Putting the Nail in the Coffin
These results not only confirm earlier results concerning other B vitamins, but they seem to put the nail in the coffin of the Herbert-USDA hypothesis, namely that plants do not contain B12. They certainly do contain B12, even more of it when they are grown organically. Having said all this, I am still left with two questions: (1) Would other chemicals capable of killing soil microflora (pesticides, herbicides) have an effect similar to chemical fertilizers? and (2) How long will it take for our society to acknowledge the overall health value of plant-based diets, thus altering the cultural bias that leads Herbert and the USDA to "discover" problems such as that of B12 deficiency? I can say with some confidence that time will tell quite a different story than the one we've been hearing.
1 Herbert, V. Recommended dietary intakes (RDI) of vitamin B12 in humans. American Journal of Clinical Nutrition, 45:671Âº678, 1987.
2 United States Department of Agriculture, and United States Department of Health and Human Services. Dietary Guidelines for Americans, Fourth Edition, p. 43. Washington, D.C.:1995.
3 Herbert, V. Vitamin B12 : plant sources, requirements, and assay. American Journal of Clinical Nutrition, 48:852Âº858, 1988.

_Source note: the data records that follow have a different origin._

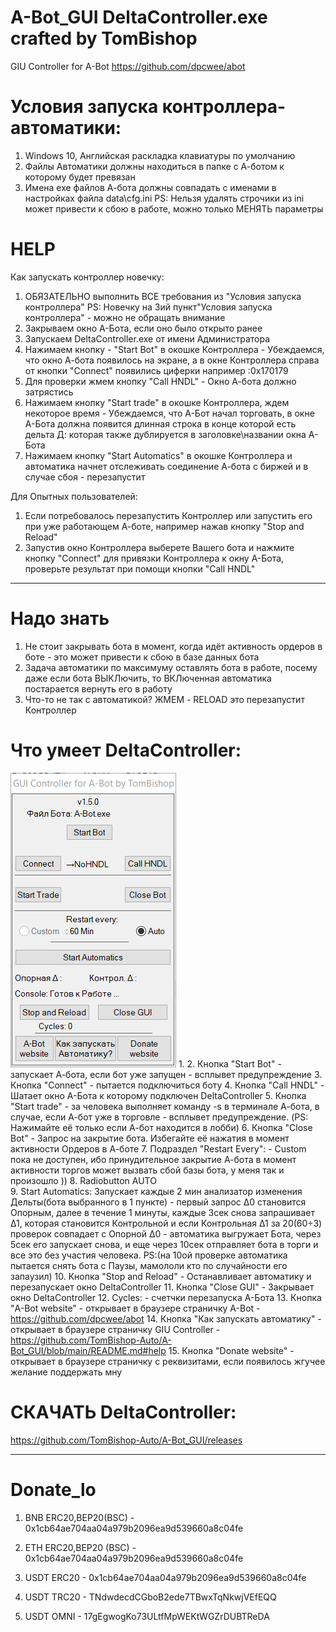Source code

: # A-Bot_GUI DeltaController.exe crafted by TomBishop
GIU Controller for A-Bot https://github.com/dpcwee/abot

# Условия запуска контроллера-автоматики:
1. Windows 10, Английская раскладка клавиатуры по умолчанию
2. Файлы Автоматики должны находиться в папке с А-ботом к которому будет превязан
3. Имена exe файлов А-бота должны совпадать с именами в настройках файла data\cfg.ini PS: Нельзя удалять строчики из ini может привести к сбою в работе, можно только МЕНЯТЬ параметры

# HELP
Как запускать контроллер новечку:

1. ОБЯЗАТЕЛЬНО выполнить ВСЕ требования из "Условия запуска контроллера" PS: Новечку на 3ий пункт"Условия запуска контроллера" -  можно не обращать внимание
2. Закрываем окно А-Бота, если оно было открыто ранее
3. Запускаем DeltaController.exe от имени Администратора
4. Нажимаем кнопку - "Start Bot" в окошке Контроллера - Убеждаемся, что окно А-бота появилось на экране, а в окне Контроллера справа от кнопки "Connect" появились циферки например :0x170179
5. Для проверки жмем кнопку "Call HNDL" - Окно А-бота должно затрястись
6. Нажимаем кнопку "Start trade" в окошке Контроллера, ждем некоторое время - Убеждаемся, что А-Бот начал торговать, в окне А-Бота должна появится длинная строка в конце которой есть дельта Д: которая также дублируется в заголовке\названии окна А-Бота
7. Нажимаем кнопку "Start Automatics" в окошке Контроллера и автоматика начнет отслеживать соединение А-бота с биржей и в случае сбоя - перезапустит

Для Опытных пользователей:
1. Если потребовалось перезапустить Контроллер или запустить его при уже работающем А-боте, например нажав кнопку "Stop and Reload"
2. Запустив окно Контроллера выберете Вашего бота и нажмите кнопку "Connect" для привязки Контроллера к окну А-Бота, проверьте результат при помощи кнопки "Call HNDL"

_____________________________________________________________________________

# Надо знать
1. Не стоит закрывать бота в момент, когда идёт активность ордеров в боте - это может привести к сбою в базе данных бота
2. Задача автоматики по максимуму оставлять бота в работе, посему даже если бота ВЫКЛючить, то ВКЛюченная автоматика постарается вернуть его в работу
3. Что-то не так с автоматикой? ЖМЕМ - RELOAD это перезапустит Контроллер

# Что умеет DeltaController:
![](./pic/Main150.png)
1. 
2. Кнопка "Start Bot" - запускает А-бота, если бот уже запущен - всплывет предупреждение
3. Кнопка "Connect" - пытается подключиться боту
4. Кнопка "Call HNDL" - Шатает окно А-Бота к которому подключен DeltaController
5. Кнопка "Start trade" - за человека выполняет команду -s в терминале А-бота, в случае, если А-бот уже в торговле - всплывет предупреждение. (PS: Нажимайте её только если А-бот находится в лобби)
6. Кнопка "Close Bot" - Запрос на закрытие бота. Избегайте её нажатия в момент активности Ордеров в А-боте
7. Подраздел "Restart Every": - Custom пока не доступен, ибо принудительное закрытие А-бота в момент активности торгов может вызвать сбой базы бота, у меня так и произошло ))
8. Radiobutton AUTO  
9. Start Automatics: Запускает каждые 2 мин анализатор изменения Дельты(бота выбранного в 1 пункте) - первый запрос Δ0 становится Опорным, далее в течение 1 минуты, каждые 3сек снова запрашивает Δ1, которая становится Контрольной и если Контрольная Δ1 за 20(60÷3) проверок совпадает с Опорной Δ0 - автоматика выгружает Бота, через 5сек его запускает снова, и еще через 10сек отправляет бота в торги и все это без участия человека. PS:(на 10ой проверке автоматика пытается снять бота с Паузы, мамололи кто по случайности его запаузил)
10. Кнопка "Stop and Reload" - Останавливает автоматику и перезапускает окно DeltaController
11. Кнопка "Close GUI" - Закрывает окно DeltaController
12. Cycles: - счетчки перезапуска А-Бота
13. Кнопка "A-Bot website" - открывает в браузере страничку A-Bot - https://github.com/dpcwee/abot
14. Кнопка "Как запускать автоматику" - открывает в браузере страничку GIU Controller - https://github.com/TomBishop-Auto/A-Bot_GUI/blob/main/README.md#help
15. Кнопка "Donate website" - открывает в браузере страничку с реквизитами, если появилось жгучее желание поддержать мну

# СКАЧАТЬ DeltaController: 
https://github.com/TomBishop-Auto/A-Bot_GUI/releases
_____________________________________________________________________________
# Donate_lo

1. BNB ERC20,BEP20(BSC)        - 0x1cb64ae704aa04a979b2096ea9d539660a8c04fe
2. ETH ERC20,BEP20 (BSC)       - 0x1cb64ae704aa04a979b2096ea9d539660a8c04fe

3. USDT ERC20                  - 0x1cb64ae704aa04a979b2096ea9d539660a8c04fe
4. USDT TRC20                  - TNdwdecdCGboB2ede7TBwxTqNkwjVEfEQQ
5. USDT OMNI                   - 17gEgwogKo73ULtfMpWEKtWGZrDUBTReDA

4 Mozafar, A. Enrichment of some B-vitamins in plants with application of organic fertilizers. Plant and Soil, 167:305Âº311, 1994
This was written in 1996. Now, 12 years later, I still don't know that this view whether this view is right. However, in the meanwhile, I have been influenced by two of my clinician colleagues, Dr. Michael Greger and Dr. Alan Goldhamer, that their understanding of the literature and their experience in the clinic suggest that B12 deficiency may be seen in vegans, thus advocate B12 supplementation. I defer to their view.